The use of sacred clan designs as tools of soft power in the battle for sea and land rights is being explored in a Sydney exhibition of Yolŋu art from Australia’s Northern Territory.
Yolŋu power: the art of Yirrkala at the Art Gallery of New South Wales (AGNSW) features the work of 90 artists made in the past eight decades. It foregrounds the small coastal community of Yirrkala—inhabited primarily by Yolŋu people—and its art centre Buku-Larrŋgay Mulka, which was established in the 1970s.
At the opening, AGNSW director Maud Page described Yirrkala as “Australia’s most internationally acclaimed art community”. (An exhibition titled Maḏayin, a collaboration between Kluge-Ruhe Aboriginal Art Collection and Indigenous knowledge holders from the Buku-Larrŋgay Mulka Centre in Yirrkala, has been touring across the US.)
AGNSW’s head of First Nations, Cara Pinchbeck, meanwhile, explained how the power of Yolŋu culture was embedded in sacred patterns and designs called miny’tji. These designs are manifestations of a person's connection to the land, and have been handed down and reinforced across many millennia.
With the arrival of missionaries in the Northern Territory in the 1930s, and bauxite mining companies and commercial fishing in the decades that followed, Yolŋu people were forced to fight for their land, their sea and their way of life.
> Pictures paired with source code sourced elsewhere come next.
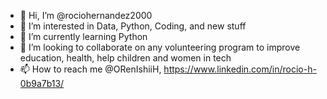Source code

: - 👋 Hi, I’m @rociohernandez2000
- 👀 I’m interested in Data, Python, Coding, and new stuff
- 🌱 I’m currently learning Python
- 💞️ I’m looking to collaborate on any volunteering program to improve education, health, help children and women in tech
- 📫 How to reach me @ORenIshiiH, https://www.linkedin.com/in/rocio-h-0b9a7b13/

<!---
rociohernandez2000/rociohernandez2000 is a ✨ special ✨ repository because its `README.md` (this file) appears on your GitHub profile.
You can click the Preview link to take a look at your changes.
--->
They did so through art, says the Yolŋu artist—and Madarrpa clan leader—Djambawa Marawili.

Installation view of Yolŋu power: the art of Yirrkala
All artworks © the artists, Buku-Larrŋgay Mulka Centre, Yirrkala, photo © Art Gallery of New South Wales, Diana Panuccio
Depictions of sacred miny’tji now took on a new role, with Yolŋu presenting them to Australia’s federal parliament and High Court as documents to prove continuous and unbroken connection to place.
“When we needed strength to fight against political attacks, all we could do was paint these patterns and say, ‘This is our pattern, this is our story, this is our document.’ We never wrote it in a book; we showed it through the patterns and designs. In our paintings, we show that we own these places,” Marawili stated in the Yolŋu power exhibition catalogue.
In 1963 the famous Yirrkala Bark Petition became the first document prepared by Indigenous Australians to be formally recognised by parliament.
Written in English and a Yolŋu language called Gupapuyŋu, the Bark Petition (or Ṉäku Dhäruk) protested the removal without consultation of Yolŋu land for mining. Copies of the typed statement were glued to bark and surrounded by painted renditions of various sacred clan designs.
With the passing of the Land Rights Act in 1976, Yolŋu were recognised as the rightful owners of their ancestral lands. But the fight for rights continued.
A breakthrough with bark
The variety with which miny’tji was used to declare Yolŋu rights is made clear in the exhibition. In 1996, a poacher fishing on Blue Mud Bay near Yirrkala shot and beheaded a crocodile, a sacred creature known as baru. Outraged by the insult to his own personal totem, Marawili initiated the Saltwater Project, in which 47 Yolŋu artists produced bark paintings that claimed rightful ownership of sea country. Several works from this series are on display in Sydney.
The Saltwater Project had a profound legacy. In 2008, the High Court of Australia ruled in favour of Yolŋu in the Blue Mud Bay case. Indigenous ownership of the intertidal zone was recognised for the first time under the Aboriginal Land Rights (Northern Territory) Act of 1976.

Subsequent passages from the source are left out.